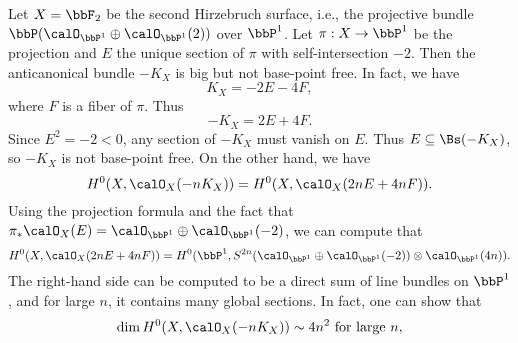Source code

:     \begin{example}\label{eg:base_locus_-K_of_Hirzebruch_surface}
        Let \(X=\bbF_2\) be the second Hirzebruch surface, i.e., the projective bundle \(\bbP(\calO_{\bbP^1}\oplus \calO_{\bbP^1}(2))\) over \(\bbP^1\).
        Let \(\pi:X\to \bbP^1\) be the projection and \(E\) the unique section of \(\pi\) with self-intersection \(-2\).
        Then the anticanonical bundle \(-K_X\) is big but not base-point free.
        In fact, we have
        \[
            K_X = -2E - 4F,
        \]
        where \(F\) is a fiber of \(\pi\).
        Thus
        \[
            -K_X = 2E + 4F.
        \]
        Since \(E^2=-2<0\), any section of \(-K_X\) must vanish on \(E\).
        Thus \(E\subseteq \Bs(-K_X)\), so \(-K_X\) is not base-point free.
        On the other hand, we have
        \[
            H^0(X,\calO_X(-nK_X)) = H^0(X,\calO_X(2nE + 4nF)).
        \]
        Using the projection formula and the fact that \(\pi_*\calO_X(E) = \calO_{\bbP^1} \oplus \calO_{\bbP^1}(-2)\), we can compute that
        \[
            H^0(X,\calO_X(2nE + 4nF)) = H^0(\bbP^1, S^{2n}(\calO_{\bbP^1} \oplus \calO_{\bbP^1}(-2)) \otimes \calO_{\bbP^1}(4n)).
        \]
        The right-hand side can be computed to be a direct sum of line bundles on \(\bbP^1\), and for large \(n\), it contains many global sections.
        In fact, one can show that
        \[
            \dim H^0(X,\calO_X(-nK_X)) \sim 4n^2 \text{ for large } n,
        \]
        
    \end{example}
※
→ WHAT IS EXPECTED:
Reproduce the entries above without change, omitting all pictures.

→ ANSWER TO THIS PROBLEM:
Source code

:     \begin{example}\label{eg:base_locus_-K_of_Hirzebruch_surface}
        Let \(X=\bbF_2\) be the second Hirzebruch surface, i.e., the projective bundle \(\bbP(\calO_{\bbP^1}\oplus \calO_{\bbP^1}(2))\) over \(\bbP^1\).
        Let \(\pi:X\to \bbP^1\) be the projection and \(E\) the unique section of \(\pi\) with self-intersection \(-2\).
        Then the anticanonical bundle \(-K_X\) is big but not base-point free.
        In fact, we have
        \[
            K_X = -2E - 4F,
        \]
        where \(F\) is a fiber of \(\pi\).
        Thus
        \[
            -K_X = 2E + 4F.
        \]
        Since \(E^2=-2<0\), any section of \(-K_X\) must vanish on \(E\).
        Thus \(E\subseteq \Bs(-K_X)\), so \(-K_X\) is not base-point free.
        On the other hand, we have
        \[
            H^0(X,\calO_X(-nK_X)) = H^0(X,\calO_X(2nE + 4nF)).
        \]
        Using the projection formula and the fact that \(\pi_*\calO_X(E) = \calO_{\bbP^1} \oplus \calO_{\bbP^1}(-2)\), we can compute that
        \[
            H^0(X,\calO_X(2nE + 4nF)) = H^0(\bbP^1, S^{2n}(\calO_{\bbP^1} \oplus \calO_{\bbP^1}(-2)) \otimes \calO_{\bbP^1}(4n)).
        \]
        The right-hand side can be computed to be a direct sum of line bundles on \(\bbP^1\), and for large \(n\), it contains many global sections.
        In fact, one can show that
        \[
            \dim H^0(X,\calO_X(-nK_X)) \sim 4n^2 \text{ for large } n,
        \]
        
    \end{example}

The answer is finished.